Grassle startete auch eine Volkszählung der Tiefseebewohner, den Census of Marine Life. Die ersten Ergebnisse des weltumspannenden Mammutvorhabens wurden 2010 vorgestellt. Und der Artenreichtum überraschte viele: In der Ostsee gingen den Forschern fast 6000 Arten ins Datennetz.

Die Vielfalt der Ostsee wirkt allerdings mickrig im Vergleich zu den artenreichsten Regionen. In Australien und in Japan gibt es fast 33.000 Spezies. Aber dies sei womöglich erst der Anfang, sagte Grassle in einer Video-Botschaft. Aus gesundheitlichen Gründen konnte der 73-jährige nicht persönlich zur Bekanntgabe der diesjährigen Preisträger des Japan-Preises erscheinen.

In der Rubrik "Material und Produktion" ging die Auszeichnung dagegen an einen Mann, dessen neueste Erfindung die Chipindustrie Milliarden kosten könnte. Grant Willson und sein Kollege Jean Fréchet erhielten den Preis für ihre Entwicklung von Fotolacken für die Fabrikation von Leiterplatten in der Chipherstellung, die den Durchbruch in den Nanometer-Bereich ermöglichten und heute in vielen Halbleitern stecken.

Entwickelt haben sie die Technik Ende 1979 gemeinsam im Forschungslabor des damaligen Computergiganten IBM in San Jose – Willson als IBM-Mann, Fréchet als akademischer Gastforscher aus Kanada. IBM habe versucht, die Chips zu verkleinern. "Aber damals steckten wir fest", erinnert sich Willson bei der Vorstellung der Preisträger in Tokio am Mittwoch. Um noch mehr zu schrumpfen, mussten die Strukturen kleiner als die Wellenlänge des Lichts werden.

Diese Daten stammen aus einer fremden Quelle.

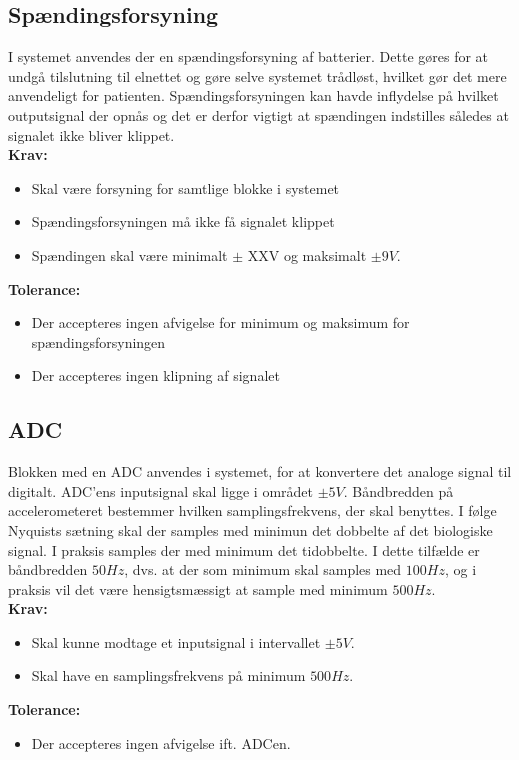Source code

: \subsection{Spændingsforsyning}
I systemet anvendes der en spændingsforsyning af batterier. Dette gøres for at undgå tilslutning til elnettet og gøre selve systemet trådløst, hvilket gør det mere anvendeligt for patienten. Spændingsforsyningen kan havde inflydelse på hvilket outputsignal der opnås og det er derfor vigtigt at spændingen indstilles således at signalet ikke bliver klippet. \\
\noindent\textbf{Krav:}
\begin{itemize}
\item Skal være forsyning for samtlige blokke i systemet
\item Spændingsforsyningen må ikke få signalet klippet
\item Spændingen skal være minimalt $\pm$ XXV  og maksimalt $\pm9V$.
\end{itemize}
\noindent\textbf{Tolerance:}
\begin{itemize}
\item Der accepteres ingen afvigelse for minimum og maksimum for spændingsforsyningen
\item Der accepteres ingen klipning af signalet
\end{itemize}

\subsection{ADC}
Blokken med en ADC anvendes i systemet, for at konvertere det analoge signal til digitalt. %
ADC'ens inputsignal skal ligge i området $\pm5V$. Båndbredden på accelerometeret bestemmer hvilken samplingsfrekvens, der skal benyttes. I følge Nyquists sætning skal der samples med minimun det dobbelte af det biologiske signal. I praksis samples der med minimum det tidobbelte. I dette tilfælde er båndbredden $50Hz$, dvs. at der som minimum skal samples med $100Hz$, og i praksis vil det være hensigtsmæssigt at sample med minimum $500Hz$. \\
\textbf{Krav:}
\begin{itemize}
	\item Skal kunne modtage et inputsignal i intervallet $\pm 5 V$.
	\item Skal have en samplingsfrekvens på minimum $500Hz$.
\end{itemize}
\textbf{Tolerance:}
\begin{itemize}
	\item Der accepteres ingen afvigelse ift. ADCen.
\end{itemize}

Das Duo meisterte die Herausforderung durch die Entwicklung photochemisch verstärkter Fotolacke, die auch auf die schwachen Wellen von Quellen reagierten, die kürzere Wellenlängen erzeugen konnten. "Die grundlegenden Prinzipien werden noch heute in der Chip-Produktion verwendet", sagte Willson.

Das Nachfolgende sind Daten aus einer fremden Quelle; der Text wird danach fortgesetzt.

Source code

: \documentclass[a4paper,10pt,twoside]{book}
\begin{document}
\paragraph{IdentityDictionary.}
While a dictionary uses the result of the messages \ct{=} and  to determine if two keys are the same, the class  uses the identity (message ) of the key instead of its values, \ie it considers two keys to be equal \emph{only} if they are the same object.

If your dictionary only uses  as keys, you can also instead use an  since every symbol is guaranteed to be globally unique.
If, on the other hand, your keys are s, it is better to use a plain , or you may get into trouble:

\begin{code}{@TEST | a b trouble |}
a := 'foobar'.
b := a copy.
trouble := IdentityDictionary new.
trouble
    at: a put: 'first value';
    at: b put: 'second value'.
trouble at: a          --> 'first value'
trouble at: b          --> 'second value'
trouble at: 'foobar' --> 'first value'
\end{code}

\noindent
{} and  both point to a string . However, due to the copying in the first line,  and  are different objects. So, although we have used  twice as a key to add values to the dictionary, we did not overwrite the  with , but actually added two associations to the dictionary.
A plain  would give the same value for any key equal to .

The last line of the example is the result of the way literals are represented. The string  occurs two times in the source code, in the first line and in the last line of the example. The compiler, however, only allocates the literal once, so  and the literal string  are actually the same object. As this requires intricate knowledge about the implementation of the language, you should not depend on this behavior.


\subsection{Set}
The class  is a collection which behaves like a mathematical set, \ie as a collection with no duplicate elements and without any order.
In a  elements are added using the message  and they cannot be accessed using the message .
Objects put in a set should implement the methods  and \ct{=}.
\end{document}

Doch Willson könnte einer der wenigen Wissenschaftler sein, der die Produktion einer Industrie zweimal revolutioniert, meinte sein Freund Fréchet nach der Laudatio: "Jetzt hat Grant eine neue Technik in petto, die die Tür in eine neue Dimension aufstößt."

Für die Chipindustrie könnte Willsons jüngste Idee einer Technik den Todesstoß versetzen, die die Branche mit Milliardeninvestitionen zu verwirklichen versucht: die Halbleiter-Belichtung mit extrem ultravioletter Strahlung (EUV). Die Technik habe sich seit 20 Jahren immer wieder verzögert und werde nie funktionieren, unkte Willson.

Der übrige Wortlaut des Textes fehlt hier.